## Supplied records:
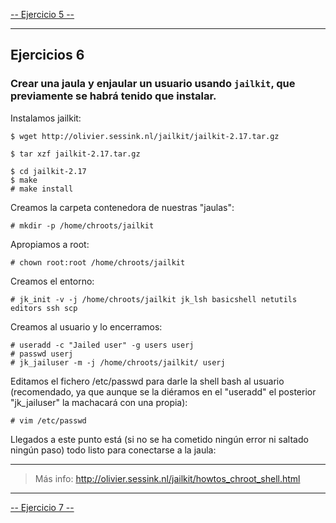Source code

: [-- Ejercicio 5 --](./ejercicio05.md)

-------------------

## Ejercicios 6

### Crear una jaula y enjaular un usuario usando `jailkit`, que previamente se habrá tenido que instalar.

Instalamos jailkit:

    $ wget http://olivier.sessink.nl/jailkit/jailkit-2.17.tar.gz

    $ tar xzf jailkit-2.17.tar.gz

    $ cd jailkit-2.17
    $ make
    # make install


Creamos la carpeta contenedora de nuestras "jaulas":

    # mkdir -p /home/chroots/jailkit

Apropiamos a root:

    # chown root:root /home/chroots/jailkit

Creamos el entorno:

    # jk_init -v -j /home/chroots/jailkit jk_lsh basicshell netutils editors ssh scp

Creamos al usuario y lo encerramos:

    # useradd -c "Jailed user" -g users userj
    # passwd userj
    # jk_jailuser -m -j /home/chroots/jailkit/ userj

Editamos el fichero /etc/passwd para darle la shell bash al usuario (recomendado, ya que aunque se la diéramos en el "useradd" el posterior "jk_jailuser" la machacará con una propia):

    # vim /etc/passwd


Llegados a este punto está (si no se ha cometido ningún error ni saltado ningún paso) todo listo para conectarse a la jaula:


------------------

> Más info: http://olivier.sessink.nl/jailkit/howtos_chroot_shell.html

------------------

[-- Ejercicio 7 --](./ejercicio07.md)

...

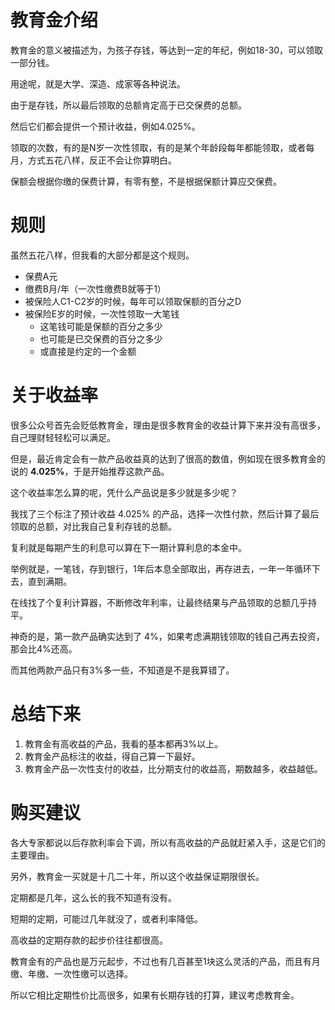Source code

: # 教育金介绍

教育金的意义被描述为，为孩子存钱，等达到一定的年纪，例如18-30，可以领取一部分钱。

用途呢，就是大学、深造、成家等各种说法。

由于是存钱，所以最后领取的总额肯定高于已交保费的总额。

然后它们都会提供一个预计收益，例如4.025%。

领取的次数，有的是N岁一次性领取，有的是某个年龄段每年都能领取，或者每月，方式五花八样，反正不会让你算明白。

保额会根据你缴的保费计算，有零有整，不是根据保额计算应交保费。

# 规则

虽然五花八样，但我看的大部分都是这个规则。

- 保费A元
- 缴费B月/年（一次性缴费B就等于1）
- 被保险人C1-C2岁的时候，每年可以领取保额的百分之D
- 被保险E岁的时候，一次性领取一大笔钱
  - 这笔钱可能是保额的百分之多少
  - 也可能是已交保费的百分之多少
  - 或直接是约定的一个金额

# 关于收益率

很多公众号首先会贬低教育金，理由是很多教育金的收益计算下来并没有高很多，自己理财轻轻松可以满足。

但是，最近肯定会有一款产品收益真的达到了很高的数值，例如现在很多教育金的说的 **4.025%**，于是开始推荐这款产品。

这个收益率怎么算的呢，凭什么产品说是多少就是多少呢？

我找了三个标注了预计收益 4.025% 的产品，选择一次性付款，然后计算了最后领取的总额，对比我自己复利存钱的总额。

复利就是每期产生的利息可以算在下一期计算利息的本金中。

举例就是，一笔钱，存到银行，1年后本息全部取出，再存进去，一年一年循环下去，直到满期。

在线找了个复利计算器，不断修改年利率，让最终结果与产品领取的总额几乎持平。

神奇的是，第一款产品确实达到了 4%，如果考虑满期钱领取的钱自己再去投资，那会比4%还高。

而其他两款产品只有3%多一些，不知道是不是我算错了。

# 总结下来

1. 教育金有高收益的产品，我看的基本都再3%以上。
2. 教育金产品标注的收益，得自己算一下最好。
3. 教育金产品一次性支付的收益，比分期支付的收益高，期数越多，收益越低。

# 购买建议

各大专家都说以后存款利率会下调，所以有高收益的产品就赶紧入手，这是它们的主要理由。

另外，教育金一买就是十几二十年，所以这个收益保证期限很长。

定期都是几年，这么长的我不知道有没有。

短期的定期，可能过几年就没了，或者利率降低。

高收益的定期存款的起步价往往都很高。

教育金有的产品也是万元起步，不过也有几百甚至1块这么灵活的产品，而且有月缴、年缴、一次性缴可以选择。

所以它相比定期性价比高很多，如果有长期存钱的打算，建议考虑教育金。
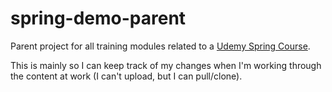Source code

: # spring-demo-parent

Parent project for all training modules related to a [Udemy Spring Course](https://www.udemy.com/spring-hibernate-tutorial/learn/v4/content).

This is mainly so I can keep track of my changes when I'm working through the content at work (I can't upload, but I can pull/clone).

--

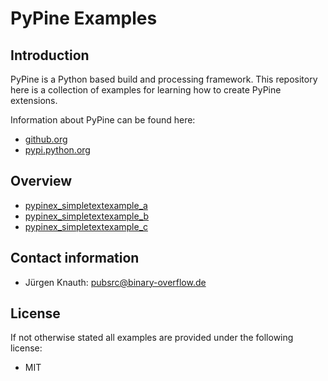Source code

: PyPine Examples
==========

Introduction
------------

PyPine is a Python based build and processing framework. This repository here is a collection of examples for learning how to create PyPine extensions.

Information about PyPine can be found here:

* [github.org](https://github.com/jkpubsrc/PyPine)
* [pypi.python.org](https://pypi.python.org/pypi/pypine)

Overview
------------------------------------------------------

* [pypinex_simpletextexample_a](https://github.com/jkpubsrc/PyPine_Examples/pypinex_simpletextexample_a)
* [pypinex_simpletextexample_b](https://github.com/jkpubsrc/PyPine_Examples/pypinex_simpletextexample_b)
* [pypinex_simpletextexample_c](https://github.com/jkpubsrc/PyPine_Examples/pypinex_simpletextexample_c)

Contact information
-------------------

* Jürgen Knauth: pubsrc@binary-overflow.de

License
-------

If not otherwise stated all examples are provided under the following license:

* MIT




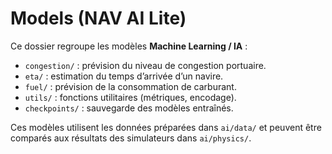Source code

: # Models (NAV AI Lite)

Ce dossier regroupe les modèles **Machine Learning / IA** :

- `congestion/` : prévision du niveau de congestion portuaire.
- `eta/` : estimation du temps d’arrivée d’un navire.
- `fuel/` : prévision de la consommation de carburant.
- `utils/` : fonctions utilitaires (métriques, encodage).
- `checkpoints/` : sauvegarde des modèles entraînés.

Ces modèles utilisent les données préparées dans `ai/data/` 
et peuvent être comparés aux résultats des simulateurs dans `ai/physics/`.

## Task to complete:
Please give an exact copy of the entries above, from the line with "utilitaires (métriques, encodage)." down to the line with "et peuvent être", inclusive, and nothing else.

## Solution to the exercise:
- `utils/` : fonctions utilitaires (métriques, encodage).
- `checkpoints/` : sauvegarde des modèles entraînés.

Ces modèles utilisent les données préparées dans `ai/data/` 
et peuvent être comparés aux résultats des simulateurs dans `ai/physics/`.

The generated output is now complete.